# It's Cold In Tennessee



## ParisTNDude (Oct 7, 2013)

Unfortunately, we've had to leave the Cruze outside for a number of days since they're doing some remodeling at our house and needed the garage to store materials in. The Vette's still there and I told them the Vette stays even if you have to store your junk outside.

Anyway, the temperature got down to 2 degrees the other night and the Cruze just cranked perfectly...I'm relieved since my last diesels were in Montana and Wyoming and didn't fair so well. My neighbor across the street drives a diesel Ford and he spent an hour trying to get it started the next morning. I see today, it's plugged in...good idea on those Fords.


----------



## TD_Cruze (Jan 15, 2014)

It was cold here this morning as well. The temp. was -10, and the wind chill was -25. My car had two slow cranks, then on the third it fired right up. Hearing these stories of the TD Cruzen starting easily in the winter is awesome! One less thing for me to worry about when I buy mine this spring. Great job Chevy!


----------



## KpaxFAQ (Sep 1, 2013)

ParisTNDude said:


> Unfortunately, we've had to leave the Cruze outside for a number of days since they're doing some remodeling at our house and needed the garage to store materials in. The Vette's still there and I told them the Vette stays even if you have to store your junk outside.
> 
> Anyway, the temperature got down to 2 degrees the other night and the Cruze just cranked perfectly...I'm relieved since my last diesels were in Montana and Wyoming and didn't fair so well. My neighbor across the street drives a diesel Ford and he spent an hour trying to get it started the next morning. I see today, it's plugged in...good idea on those Fords.
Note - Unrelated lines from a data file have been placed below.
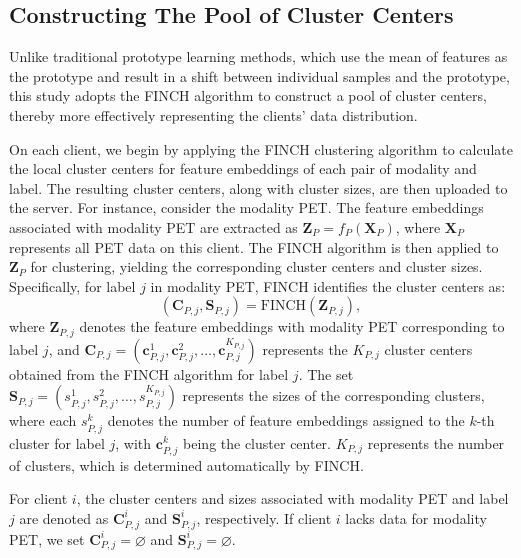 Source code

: \subsection{Constructing The Pool of Cluster Centers}
Unlike traditional prototype learning methods, which use the mean of features as the prototype and result in a shift between individual samples and the prototype, this study adopts the FINCH \cite{FINCH} algorithm to construct a pool of cluster centers, thereby more effectively representing the clients' data distribution.

On each client, we begin by applying the FINCH clustering algorithm to calculate the local cluster centers for feature embeddings of each pair of modality and label. The resulting cluster centers, along with cluster sizes, are then uploaded to the server. For instance, consider the modality PET. The feature embeddings associated with modality PET are extracted as \( \mathbf{Z}_P = f_P(\mathbf{X}_P) \), where $\mathbf{X}_P$ represents all PET data on this client. The FINCH algorithm is then applied to \( \mathbf{Z}_P \) for clustering, yielding the corresponding cluster centers and cluster sizes. Specifically, for label \( j \) in modality PET, FINCH identifies the cluster centers as:
\begin{equation}
    (\mathbf{C}_{P,j},\mathbf{S}_{P,j})= \text{FINCH}(\mathbf{Z}_{P,j}),
\end{equation}
where \( \mathbf{Z}_{P,j} \) denotes the feature embeddings with modality PET corresponding to label \( j \), and \( \mathbf{C}_{P,j} = ( \mathbf{c}_{P,j}^{1}, \mathbf{c}_{P,j}^{2}, \dots, \mathbf{c}_{P,j}^{K_{P,j}} )\) represents the \( K_{P,j} \) cluster centers obtained from the FINCH algorithm for label \( j \). The set \( \mathbf{S}_{P,j} =( s_{P,j}^{1}, s_{P,j}^{2}, \dots, s_{P,j}^{K_{P,j}} ) \) represents the sizes of the corresponding clusters, where each \( s_{P,j}^{k} \) denotes the number of feature embeddings assigned to the \( k \)-th cluster for label \( j \), with \( \mathbf{c}_{P,j}^{k} \) being the cluster center. $K_{P,j}$ represents the number of clusters, which is determined automatically by FINCH.

For client \(i\), the cluster centers and sizes associated with modality PET and label \(j\) are denoted as \(\mathbf{C}_{P,j}^i\) and \(\mathbf{S}_{P,j}^i\), respectively. If client \(i\) lacks data for modality PET, we set \(\mathbf{C}_{P,j}^i = \varnothing\) and \(\mathbf{S}_{P,j}^i = \varnothing\).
I think I'd probably sleep outside before a vette (if I had one) did!


----------



## Patman (May 7, 2011)

Found that out this last weekend. Son had a soccer tournament in Knoxville. Saturday and Sunday were in the 30s. My son said he wasn't cold. I think he was lying since he was sick on the way back home to Cinti and Monday for school. I just hope it warms up by the end of February another tourney. This time in Memphis.


----------



## Eugene_C (Mar 15, 2012)

TD_Cruze said:


> It was cold here this morning as well. The temp. was -10, and the wind chill was -25. My car had two slow cranks, then on the third it fired right up. Hearing these stories of the TD Cruzen starting easily in the winter is awesome! One less thing for me to worry about when I buy mine this spring. Great job Chevy!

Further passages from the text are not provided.